Parliament speaker meets with FNP leadership following PM's dismissal


MOGADISHU, Somalia - Lower House Speaker Mohamed Mursal Abdirahman held a closed-door meeting on Tuesday night with the Forum for National Parties [FNP], a conglomerate of six opposition parties, which has been critical of the ouster of former Prime Minister Hassan Ali Khaire, who was kicked out by MPs on Saturday.

Former Presidents Sharif Sheikh Ahmed and Hassan Sheikh Mohamud, who are the substantive leaders of FNP, met the speaker on Tuesday, amid growing tensions in Somalia's political arena, which has been escalated by the failure by the country's leadership to settle on the appropriate model for upcoming elections.

Sources privy to the meeting said the three leaders discussed the current electoral impasse in Somalia, which has also been partly triggered by the removal of Khaire, who was central in the ongoing talks between the federal government and member states over the electoral model.

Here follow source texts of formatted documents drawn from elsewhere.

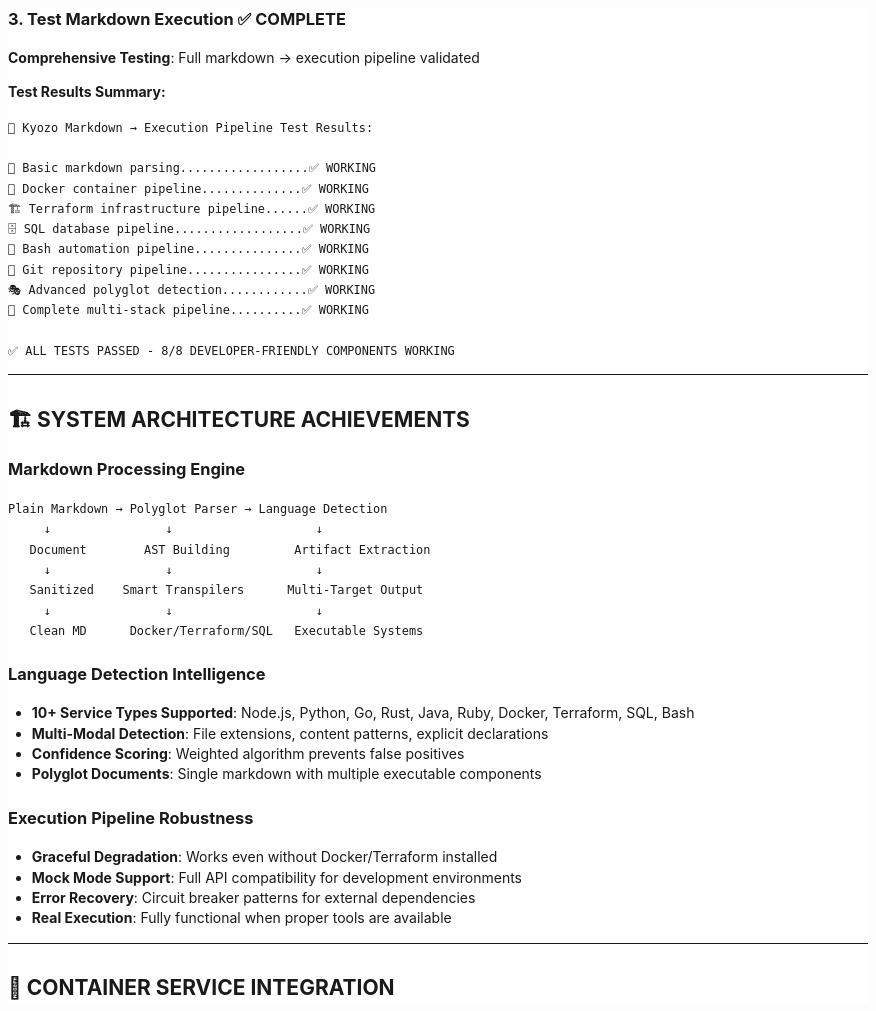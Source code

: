 ### **3. Test Markdown Execution** ✅ COMPLETE
**Comprehensive Testing**: Full markdown → execution pipeline validated

**Test Results Summary:**
```
🚀 Kyozo Markdown → Execution Pipeline Test Results:

📝 Basic markdown parsing..................✅ WORKING
🐳 Docker container pipeline..............✅ WORKING
🏗️ Terraform infrastructure pipeline......✅ WORKING  
🗄️ SQL database pipeline..................✅ WORKING
🔧 Bash automation pipeline...............✅ WORKING
📁 Git repository pipeline................✅ WORKING
🎭 Advanced polyglot detection............✅ WORKING
🔄 Complete multi-stack pipeline..........✅ WORKING

✅ ALL TESTS PASSED - 8/8 DEVELOPER-FRIENDLY COMPONENTS WORKING
```

---

## 🏗️ SYSTEM ARCHITECTURE ACHIEVEMENTS

### **Markdown Processing Engine**
```
Plain Markdown → Polyglot Parser → Language Detection
     ↓                ↓                    ↓
   Document        AST Building         Artifact Extraction
     ↓                ↓                    ↓
   Sanitized    Smart Transpilers      Multi-Target Output
     ↓                ↓                    ↓
   Clean MD      Docker/Terraform/SQL   Executable Systems
```

### **Language Detection Intelligence**
- **10+ Service Types Supported**: Node.js, Python, Go, Rust, Java, Ruby, Docker, Terraform, SQL, Bash
- **Multi-Modal Detection**: File extensions, content patterns, explicit declarations
- **Confidence Scoring**: Weighted algorithm prevents false positives
- **Polyglot Documents**: Single markdown with multiple executable components

### **Execution Pipeline Robustness**
- **Graceful Degradation**: Works even without Docker/Terraform installed
- **Mock Mode Support**: Full API compatibility for development environments
- **Error Recovery**: Circuit breaker patterns for external dependencies
- **Real Execution**: Fully functional when proper tools are available

---

## 🔧 CONTAINER SERVICE INTEGRATION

Previously, the two leaders have met the speaker of Lower House, which has often been accused of derailing plans to hold timely elections. In recent months, Somalia's opposition and FMS blamed the Lower House for "blatant" approval of the electoral laws without consulting stakeholders.

During the chaotic parliamentary session on Saturday, Khaire was removed by MPs who accused him of among others, failing to give a roadmap for one-person-one-vote elections. While the MPs want universal suffrage polls, FMS and the opposition insist that the model would lead to term extension for the current administration.

But the removal has attracted retribution from both local and international partners who accuse the Lower House of conspiracy to delay elections. Both Sharif Sheikh Ahmed and Hassan Sheikh Mohamud condemned the ouster of the PM, who was openly against extending the term for parliament and executive.

In a statement, the Forum for National Parties [FNP], insisted that the removal of Khaire "disrupts and destroys" Dhusamareb deal, adding that the move would also pave way for "illegal" term extension by the current administration of President Mohamed Abdullahi Farmajo.

Hassan Sheikh Mohamud had termed the ouster of Khaire "tragic", adding that the scenario would plunge the country into political chaos. Farmajo, Sheikh Mohamud said, is planning for a term extension by sticking to universal suffrage model despite the country's unpreparedness.

"Unconstitutional extension is not an option. Trying delay tactics will only make the situation from bad to worse. It is the redline one should not attempt to cross. The situation looks bleak, am sure Somali people will always keep the candle of hope lighted," the former president said.

But Farmajo seemed to blame the estranged former PM's predicaments on executive-legislature wrangles, arguing that they were undermining progress in the federal government of Somalia. It was anticipated that he would prevail upon MPs to spare Khaire.

"The rift between the government and the legislature is undermining the progress that has been made, and to that end, I've decided to consider the decision by House of Representatives as the foundation of our nationhood," he said despite the fact that no differences between parliament and executive had been reported.

There are reports that Farmajo could pick an opposition bigwig as substantive Prime Minister, a move which would lead to the formation of Grand National Unity government, a move which would lead to term extension until the National Independent Electoral Commission holds elections.

However, Garowe Online could not independently ascertain the claims.